### PROBLEM DETAILS
Line by line, set down all the data below exactly, omitting any picture.

(Document images with source code)

Start of Block

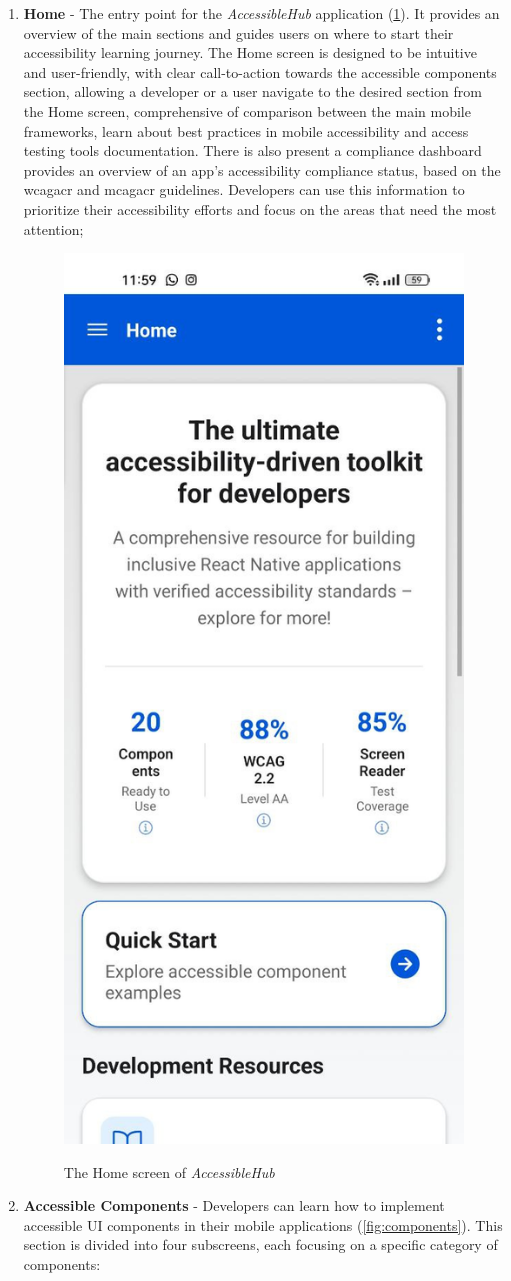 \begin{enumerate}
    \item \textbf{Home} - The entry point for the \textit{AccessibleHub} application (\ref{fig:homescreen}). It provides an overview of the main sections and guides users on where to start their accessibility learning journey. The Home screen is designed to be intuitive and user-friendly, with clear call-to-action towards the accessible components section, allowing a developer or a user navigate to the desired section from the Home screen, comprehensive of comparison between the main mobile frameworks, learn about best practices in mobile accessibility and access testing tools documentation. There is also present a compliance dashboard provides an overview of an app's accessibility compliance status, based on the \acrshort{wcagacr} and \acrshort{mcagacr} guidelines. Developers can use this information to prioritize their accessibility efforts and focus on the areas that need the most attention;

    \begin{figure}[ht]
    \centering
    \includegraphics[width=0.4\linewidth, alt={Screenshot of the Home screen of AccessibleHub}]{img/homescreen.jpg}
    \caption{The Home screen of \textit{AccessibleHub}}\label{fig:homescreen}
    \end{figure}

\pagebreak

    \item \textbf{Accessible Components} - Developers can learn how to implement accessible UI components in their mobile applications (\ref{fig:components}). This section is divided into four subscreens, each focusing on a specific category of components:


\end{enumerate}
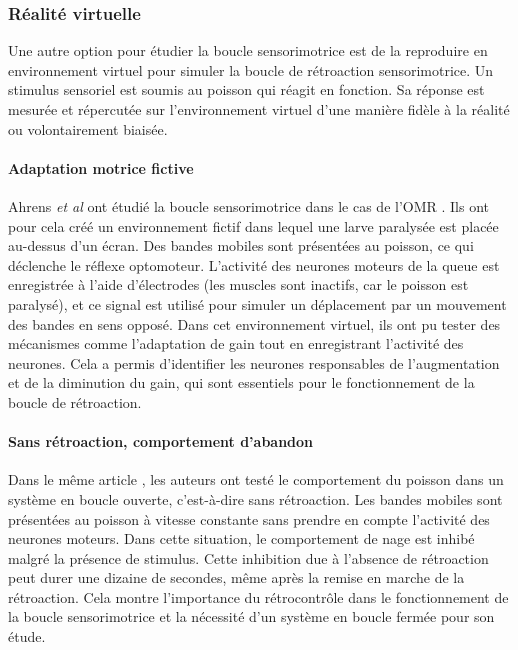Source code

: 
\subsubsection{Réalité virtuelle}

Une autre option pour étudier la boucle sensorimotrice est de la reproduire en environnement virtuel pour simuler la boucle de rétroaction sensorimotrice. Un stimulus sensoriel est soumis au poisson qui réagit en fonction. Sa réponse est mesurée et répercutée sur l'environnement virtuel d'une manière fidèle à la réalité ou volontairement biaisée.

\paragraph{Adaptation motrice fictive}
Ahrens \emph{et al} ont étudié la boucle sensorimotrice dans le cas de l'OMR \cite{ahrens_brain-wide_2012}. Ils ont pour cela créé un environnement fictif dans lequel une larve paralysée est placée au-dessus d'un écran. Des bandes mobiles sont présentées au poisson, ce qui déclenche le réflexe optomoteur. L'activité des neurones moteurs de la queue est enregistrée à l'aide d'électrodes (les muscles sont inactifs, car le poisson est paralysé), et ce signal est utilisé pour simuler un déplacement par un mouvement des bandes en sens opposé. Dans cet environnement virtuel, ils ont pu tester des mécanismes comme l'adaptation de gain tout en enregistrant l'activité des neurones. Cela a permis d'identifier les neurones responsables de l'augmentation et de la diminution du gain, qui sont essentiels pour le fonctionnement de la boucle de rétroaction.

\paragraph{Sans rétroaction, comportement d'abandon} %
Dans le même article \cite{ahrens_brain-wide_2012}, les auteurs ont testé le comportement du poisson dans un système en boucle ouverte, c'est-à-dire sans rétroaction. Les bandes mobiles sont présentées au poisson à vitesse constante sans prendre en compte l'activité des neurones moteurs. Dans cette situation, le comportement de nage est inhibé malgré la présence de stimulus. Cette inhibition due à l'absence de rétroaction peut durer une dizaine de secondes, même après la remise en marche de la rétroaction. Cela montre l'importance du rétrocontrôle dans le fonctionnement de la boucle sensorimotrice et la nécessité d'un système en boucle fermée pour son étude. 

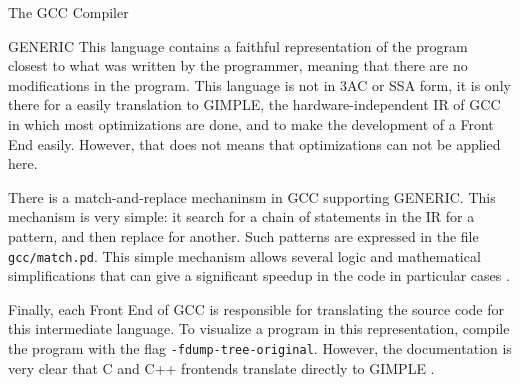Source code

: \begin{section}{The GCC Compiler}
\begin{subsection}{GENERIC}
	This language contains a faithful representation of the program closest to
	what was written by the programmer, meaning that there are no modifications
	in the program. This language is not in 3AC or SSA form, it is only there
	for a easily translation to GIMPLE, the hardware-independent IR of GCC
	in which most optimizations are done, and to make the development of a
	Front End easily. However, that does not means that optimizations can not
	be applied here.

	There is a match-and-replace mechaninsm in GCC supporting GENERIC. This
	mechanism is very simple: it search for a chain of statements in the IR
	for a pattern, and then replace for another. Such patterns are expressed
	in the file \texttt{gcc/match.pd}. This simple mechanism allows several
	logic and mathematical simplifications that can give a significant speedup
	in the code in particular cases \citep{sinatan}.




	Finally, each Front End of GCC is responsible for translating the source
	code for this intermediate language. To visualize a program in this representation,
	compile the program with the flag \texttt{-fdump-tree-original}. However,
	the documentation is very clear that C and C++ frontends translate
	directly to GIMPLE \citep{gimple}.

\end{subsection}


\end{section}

End of Block

### RESPONSE
 \begin{enumerate}
    \item \textbf{Home} - The entry point for the \textit{AccessibleHub} application (\ref{fig:homescreen}). It provides an overview of the main sections and guides users on where to start their accessibility learning journey. The Home screen is designed to be intuitive and user-friendly, with clear call-to-action towards the accessible components section, allowing a developer or a user navigate to the desired section from the Home screen, comprehensive of comparison between the main mobile frameworks, learn about best practices in mobile accessibility and access testing tools documentation. There is also present a compliance dashboard provides an overview of an app's accessibility compliance status, based on the \acrshort{wcagacr} and \acrshort{mcagacr} guidelines. Developers can use this information to prioritize their accessibility efforts and focus on the areas that need the most attention;

    \begin{figure}[ht]
    \centering
    \includegraphics[width=0.4\linewidth, alt={Screenshot of the Home screen of AccessibleHub}]{img/homescreen.jpg}
    \caption{The Home screen of \textit{AccessibleHub}}\label{fig:homescreen}
    \end{figure}

\pagebreak

    \item \textbf{Accessible Components} - Developers can learn how to implement accessible UI components in their mobile applications (\ref{fig:components}). This section is divided into four subscreens, each focusing on a specific category of components:


\end{enumerate}
Source code

: 
\subsubsection{Réalité virtuelle}

Une autre option pour étudier la boucle sensorimotrice est de la reproduire en environnement virtuel pour simuler la boucle de rétroaction sensorimotrice. Un stimulus sensoriel est soumis au poisson qui réagit en fonction. Sa réponse est mesurée et répercutée sur l'environnement virtuel d'une manière fidèle à la réalité ou volontairement biaisée.

\paragraph{Adaptation motrice fictive}
Ahrens \emph{et al} ont étudié la boucle sensorimotrice dans le cas de l'OMR \cite{ahrens_brain-wide_2012}. Ils ont pour cela créé un environnement fictif dans lequel une larve paralysée est placée au-dessus d'un écran. Des bandes mobiles sont présentées au poisson, ce qui déclenche le réflexe optomoteur. L'activité des neurones moteurs de la queue est enregistrée à l'aide d'électrodes (les muscles sont inactifs, car le poisson est paralysé), et ce signal est utilisé pour simuler un déplacement par un mouvement des bandes en sens opposé. Dans cet environnement virtuel, ils ont pu tester des mécanismes comme l'adaptation de gain tout en enregistrant l'activité des neurones. Cela a permis d'identifier les neurones responsables de l'augmentation et de la diminution du gain, qui sont essentiels pour le fonctionnement de la boucle de rétroaction.

\paragraph{Sans rétroaction, comportement d'abandon} %
Dans le même article \cite{ahrens_brain-wide_2012}, les auteurs ont testé le comportement du poisson dans un système en boucle ouverte, c'est-à-dire sans rétroaction. Les bandes mobiles sont présentées au poisson à vitesse constante sans prendre en compte l'activité des neurones moteurs. Dans cette situation, le comportement de nage est inhibé malgré la présence de stimulus. Cette inhibition due à l'absence de rétroaction peut durer une dizaine de secondes, même après la remise en marche de la rétroaction. Cela montre l'importance du rétrocontrôle dans le fonctionnement de la boucle sensorimotrice et la nécessité d'un système en boucle fermée pour son étude. 

Source code

: \begin{section}{The GCC Compiler}
\begin{subsection}{GENERIC}
	This language contains a faithful representation of the program closest to
	what was written by the programmer, meaning that there are no modifications
	in the program. This language is not in 3AC or SSA form, it is only there
	for a easily translation to GIMPLE, the hardware-independent IR of GCC
	in which most optimizations are done, and to make the development of a
	Front End easily. However, that does not means that optimizations can not
	be applied here.

	There is a match-and-replace mechaninsm in GCC supporting GENERIC. This
	mechanism is very simple: it search for a chain of statements in the IR
	for a pattern, and then replace for another. Such patterns are expressed
	in the file \texttt{gcc/match.pd}. This simple mechanism allows several
	logic and mathematical simplifications that can give a significant speedup
	in the code in particular cases \citep{sinatan}.




	Finally, each Front End of GCC is responsible for translating the source
	code for this intermediate language. To visualize a program in this representation,
	compile the program with the flag \texttt{-fdump-tree-original}. However,
	the documentation is very clear that C and C++ frontends translate
	directly to GIMPLE \citep{gimple}.

\end{subsection}


\end{section}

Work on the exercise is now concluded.